1

I'm writing an application for my research which deals with very big arrays and lots of iterations on their values. For reducing the calculation time, I'm implementing several improvements in the codes. Right now, after several improvements, the calculation time is still a bit high. The array_key() function is the one that consumes almost half of the calculation time. Is there any better substitute for that?

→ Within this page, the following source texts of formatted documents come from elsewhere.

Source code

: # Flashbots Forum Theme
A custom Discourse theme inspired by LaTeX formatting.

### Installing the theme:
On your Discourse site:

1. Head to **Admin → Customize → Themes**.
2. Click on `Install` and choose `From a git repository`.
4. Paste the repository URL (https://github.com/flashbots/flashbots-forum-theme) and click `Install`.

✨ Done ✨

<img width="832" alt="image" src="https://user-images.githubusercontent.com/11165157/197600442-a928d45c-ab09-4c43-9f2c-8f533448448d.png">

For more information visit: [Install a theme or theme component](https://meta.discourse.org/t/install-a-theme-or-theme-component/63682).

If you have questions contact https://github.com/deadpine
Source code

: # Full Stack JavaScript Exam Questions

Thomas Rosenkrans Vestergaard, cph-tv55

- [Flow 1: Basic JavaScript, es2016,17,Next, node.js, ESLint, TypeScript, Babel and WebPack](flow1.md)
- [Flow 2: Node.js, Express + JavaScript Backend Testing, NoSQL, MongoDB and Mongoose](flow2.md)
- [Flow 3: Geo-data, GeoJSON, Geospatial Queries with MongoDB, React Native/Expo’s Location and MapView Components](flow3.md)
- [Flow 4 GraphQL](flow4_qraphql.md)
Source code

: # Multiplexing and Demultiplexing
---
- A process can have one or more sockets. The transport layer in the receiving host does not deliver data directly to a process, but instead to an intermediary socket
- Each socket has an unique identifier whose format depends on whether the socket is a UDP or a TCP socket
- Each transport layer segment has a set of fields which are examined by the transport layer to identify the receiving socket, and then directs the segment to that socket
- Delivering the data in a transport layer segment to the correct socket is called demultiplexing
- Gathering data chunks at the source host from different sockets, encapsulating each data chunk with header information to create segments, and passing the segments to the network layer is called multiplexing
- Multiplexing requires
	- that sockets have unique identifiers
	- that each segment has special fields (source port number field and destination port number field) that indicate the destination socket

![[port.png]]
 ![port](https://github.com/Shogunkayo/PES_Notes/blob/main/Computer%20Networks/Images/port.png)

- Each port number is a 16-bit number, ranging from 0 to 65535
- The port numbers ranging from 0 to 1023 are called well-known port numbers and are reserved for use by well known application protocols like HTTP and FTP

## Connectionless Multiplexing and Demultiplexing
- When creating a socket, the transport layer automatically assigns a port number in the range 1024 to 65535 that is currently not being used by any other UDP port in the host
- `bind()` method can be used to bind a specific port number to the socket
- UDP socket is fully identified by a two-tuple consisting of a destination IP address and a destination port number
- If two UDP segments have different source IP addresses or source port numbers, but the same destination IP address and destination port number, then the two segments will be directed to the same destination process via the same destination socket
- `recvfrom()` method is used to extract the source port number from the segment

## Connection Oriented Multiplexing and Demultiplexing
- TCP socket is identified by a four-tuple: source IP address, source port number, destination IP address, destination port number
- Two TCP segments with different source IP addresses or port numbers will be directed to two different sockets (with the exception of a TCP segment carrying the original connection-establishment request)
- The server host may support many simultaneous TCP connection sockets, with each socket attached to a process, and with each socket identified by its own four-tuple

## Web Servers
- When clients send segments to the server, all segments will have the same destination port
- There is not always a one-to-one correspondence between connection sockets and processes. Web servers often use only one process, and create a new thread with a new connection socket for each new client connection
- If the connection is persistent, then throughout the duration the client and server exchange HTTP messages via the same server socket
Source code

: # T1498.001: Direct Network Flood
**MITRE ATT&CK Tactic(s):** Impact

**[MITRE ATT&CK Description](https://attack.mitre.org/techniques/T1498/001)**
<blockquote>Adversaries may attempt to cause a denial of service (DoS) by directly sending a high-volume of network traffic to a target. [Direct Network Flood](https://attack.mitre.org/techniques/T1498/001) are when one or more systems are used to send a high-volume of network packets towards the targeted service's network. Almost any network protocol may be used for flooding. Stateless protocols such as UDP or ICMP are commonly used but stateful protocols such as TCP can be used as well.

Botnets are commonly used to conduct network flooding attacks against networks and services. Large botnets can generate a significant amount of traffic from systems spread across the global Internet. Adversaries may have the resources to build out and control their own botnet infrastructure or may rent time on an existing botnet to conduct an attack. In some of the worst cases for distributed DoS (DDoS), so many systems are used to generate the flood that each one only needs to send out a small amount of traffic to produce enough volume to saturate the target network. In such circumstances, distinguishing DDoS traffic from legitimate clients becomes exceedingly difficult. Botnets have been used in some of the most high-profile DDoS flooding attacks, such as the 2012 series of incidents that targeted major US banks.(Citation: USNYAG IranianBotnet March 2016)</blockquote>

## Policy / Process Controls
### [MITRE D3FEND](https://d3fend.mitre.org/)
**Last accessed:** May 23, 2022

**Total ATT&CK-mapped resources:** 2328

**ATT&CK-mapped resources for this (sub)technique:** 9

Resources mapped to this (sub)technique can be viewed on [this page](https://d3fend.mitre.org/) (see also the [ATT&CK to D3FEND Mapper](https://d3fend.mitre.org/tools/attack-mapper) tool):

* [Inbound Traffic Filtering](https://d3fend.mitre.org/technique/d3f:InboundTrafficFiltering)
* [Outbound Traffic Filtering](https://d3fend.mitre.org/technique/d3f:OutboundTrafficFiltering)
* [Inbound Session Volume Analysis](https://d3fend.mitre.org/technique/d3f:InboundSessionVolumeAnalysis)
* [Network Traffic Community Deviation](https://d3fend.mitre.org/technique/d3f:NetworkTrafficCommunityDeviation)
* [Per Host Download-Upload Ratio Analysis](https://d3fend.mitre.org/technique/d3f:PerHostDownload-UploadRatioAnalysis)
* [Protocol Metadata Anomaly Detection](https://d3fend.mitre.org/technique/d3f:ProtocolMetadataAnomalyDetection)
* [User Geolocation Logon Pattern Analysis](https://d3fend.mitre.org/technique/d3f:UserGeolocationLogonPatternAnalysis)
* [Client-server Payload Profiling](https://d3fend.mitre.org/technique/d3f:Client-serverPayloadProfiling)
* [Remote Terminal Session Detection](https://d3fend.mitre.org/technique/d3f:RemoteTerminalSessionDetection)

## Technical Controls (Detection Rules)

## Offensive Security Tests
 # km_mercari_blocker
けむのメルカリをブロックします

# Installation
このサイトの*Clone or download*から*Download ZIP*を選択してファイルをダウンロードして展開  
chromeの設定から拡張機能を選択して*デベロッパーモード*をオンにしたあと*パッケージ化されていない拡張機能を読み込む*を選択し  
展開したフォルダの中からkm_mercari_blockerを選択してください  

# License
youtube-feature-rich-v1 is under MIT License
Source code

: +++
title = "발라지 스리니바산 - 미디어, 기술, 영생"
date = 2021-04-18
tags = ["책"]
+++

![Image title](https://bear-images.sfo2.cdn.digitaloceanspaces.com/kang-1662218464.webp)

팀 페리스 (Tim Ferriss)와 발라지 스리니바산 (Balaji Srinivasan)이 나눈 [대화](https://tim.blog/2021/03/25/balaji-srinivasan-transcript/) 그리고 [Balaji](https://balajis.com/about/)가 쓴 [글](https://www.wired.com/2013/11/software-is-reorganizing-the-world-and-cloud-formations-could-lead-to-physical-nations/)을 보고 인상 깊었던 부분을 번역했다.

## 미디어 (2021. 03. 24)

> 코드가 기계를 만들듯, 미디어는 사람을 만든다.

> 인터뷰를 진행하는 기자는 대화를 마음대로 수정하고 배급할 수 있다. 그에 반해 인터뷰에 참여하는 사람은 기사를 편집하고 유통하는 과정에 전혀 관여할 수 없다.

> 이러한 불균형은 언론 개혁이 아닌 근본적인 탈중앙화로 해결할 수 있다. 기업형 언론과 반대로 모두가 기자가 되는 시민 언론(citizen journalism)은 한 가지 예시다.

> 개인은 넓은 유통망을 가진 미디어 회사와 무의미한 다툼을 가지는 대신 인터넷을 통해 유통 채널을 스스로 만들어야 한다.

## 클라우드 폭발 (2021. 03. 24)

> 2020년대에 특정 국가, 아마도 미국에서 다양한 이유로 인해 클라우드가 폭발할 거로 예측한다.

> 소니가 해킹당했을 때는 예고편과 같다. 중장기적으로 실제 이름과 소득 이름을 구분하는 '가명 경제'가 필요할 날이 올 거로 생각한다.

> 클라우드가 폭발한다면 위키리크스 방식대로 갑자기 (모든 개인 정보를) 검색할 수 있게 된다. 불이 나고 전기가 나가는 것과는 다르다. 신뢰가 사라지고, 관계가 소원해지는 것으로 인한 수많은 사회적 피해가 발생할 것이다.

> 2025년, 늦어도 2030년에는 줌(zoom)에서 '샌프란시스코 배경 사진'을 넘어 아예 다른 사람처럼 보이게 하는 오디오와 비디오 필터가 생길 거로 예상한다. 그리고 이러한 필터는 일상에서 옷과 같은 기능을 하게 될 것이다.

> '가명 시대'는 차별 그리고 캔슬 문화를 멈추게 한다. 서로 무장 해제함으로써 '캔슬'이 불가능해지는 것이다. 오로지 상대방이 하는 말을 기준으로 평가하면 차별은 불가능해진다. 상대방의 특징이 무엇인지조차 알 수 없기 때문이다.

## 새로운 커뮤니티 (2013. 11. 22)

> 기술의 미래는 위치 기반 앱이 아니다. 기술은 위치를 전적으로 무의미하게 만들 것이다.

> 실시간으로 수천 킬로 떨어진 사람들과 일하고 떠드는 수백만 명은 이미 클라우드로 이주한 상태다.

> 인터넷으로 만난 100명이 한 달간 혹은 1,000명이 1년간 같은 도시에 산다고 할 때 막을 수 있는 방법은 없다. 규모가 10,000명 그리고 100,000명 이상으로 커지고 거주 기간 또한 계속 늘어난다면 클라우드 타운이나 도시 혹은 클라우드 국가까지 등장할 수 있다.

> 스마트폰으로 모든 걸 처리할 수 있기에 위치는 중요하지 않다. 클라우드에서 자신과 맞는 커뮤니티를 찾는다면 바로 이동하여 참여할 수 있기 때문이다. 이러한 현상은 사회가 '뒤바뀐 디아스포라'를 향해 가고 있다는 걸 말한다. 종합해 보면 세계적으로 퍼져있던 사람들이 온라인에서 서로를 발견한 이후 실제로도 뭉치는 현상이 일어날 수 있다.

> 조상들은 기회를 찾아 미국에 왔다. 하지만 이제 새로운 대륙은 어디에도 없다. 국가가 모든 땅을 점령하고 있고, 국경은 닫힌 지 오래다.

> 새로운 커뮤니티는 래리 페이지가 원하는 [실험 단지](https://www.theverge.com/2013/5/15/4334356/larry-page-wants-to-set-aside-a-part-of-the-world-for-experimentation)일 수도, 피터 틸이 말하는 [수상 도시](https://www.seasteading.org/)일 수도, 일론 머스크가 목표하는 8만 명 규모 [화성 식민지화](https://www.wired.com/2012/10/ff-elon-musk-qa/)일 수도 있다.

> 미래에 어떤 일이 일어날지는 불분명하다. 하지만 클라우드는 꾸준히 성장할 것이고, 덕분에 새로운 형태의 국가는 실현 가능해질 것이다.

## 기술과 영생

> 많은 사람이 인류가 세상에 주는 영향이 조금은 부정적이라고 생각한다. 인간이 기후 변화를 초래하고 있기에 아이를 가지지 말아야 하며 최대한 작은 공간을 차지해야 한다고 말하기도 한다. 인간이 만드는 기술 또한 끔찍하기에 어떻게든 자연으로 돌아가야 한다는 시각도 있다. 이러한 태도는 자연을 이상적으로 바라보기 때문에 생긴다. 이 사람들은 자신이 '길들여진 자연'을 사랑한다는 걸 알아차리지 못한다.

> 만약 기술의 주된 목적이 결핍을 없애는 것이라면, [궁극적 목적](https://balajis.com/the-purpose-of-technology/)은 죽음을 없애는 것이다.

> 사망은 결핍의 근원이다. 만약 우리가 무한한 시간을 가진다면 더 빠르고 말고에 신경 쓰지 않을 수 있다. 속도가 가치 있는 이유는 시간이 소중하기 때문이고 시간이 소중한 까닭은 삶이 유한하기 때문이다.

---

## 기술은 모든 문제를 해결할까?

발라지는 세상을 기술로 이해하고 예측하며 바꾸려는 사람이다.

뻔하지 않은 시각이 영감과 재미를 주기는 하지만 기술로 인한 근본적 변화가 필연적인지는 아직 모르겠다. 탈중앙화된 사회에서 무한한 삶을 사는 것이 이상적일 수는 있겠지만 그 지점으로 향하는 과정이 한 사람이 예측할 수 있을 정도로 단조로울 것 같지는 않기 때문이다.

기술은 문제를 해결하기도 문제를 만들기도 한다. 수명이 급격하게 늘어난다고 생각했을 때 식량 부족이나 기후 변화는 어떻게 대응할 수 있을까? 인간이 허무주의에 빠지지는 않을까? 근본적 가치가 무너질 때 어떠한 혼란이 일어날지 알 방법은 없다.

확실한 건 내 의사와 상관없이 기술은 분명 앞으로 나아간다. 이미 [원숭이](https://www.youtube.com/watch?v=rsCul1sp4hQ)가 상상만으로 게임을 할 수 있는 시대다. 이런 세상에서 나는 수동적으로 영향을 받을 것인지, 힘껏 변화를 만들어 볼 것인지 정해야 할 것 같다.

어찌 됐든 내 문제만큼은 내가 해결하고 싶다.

I'm creating an example which is a simple version (without iteration loops) of what I need to improve:

$bigArray=array_fill(0,1000000,0);
for($i=0;$i<10;$i++){
    $rnd=mt_rand(0,1000000);
    $bigArray[$rnd]=1;
}

$start=microtime(true);
$list=array_keys($bigArray,1);
$end=microtime(true);

echo $end-$start;

The outcome is something like 0.021490097045898 seconds. Does anybody know a faster way to do this? Even very small improvement will be helpful since this kind of calculation would go for hundreds of thousands of rounds and sometimes the time reaches up to 30 seconds and half of it is for the array_key() function as described above.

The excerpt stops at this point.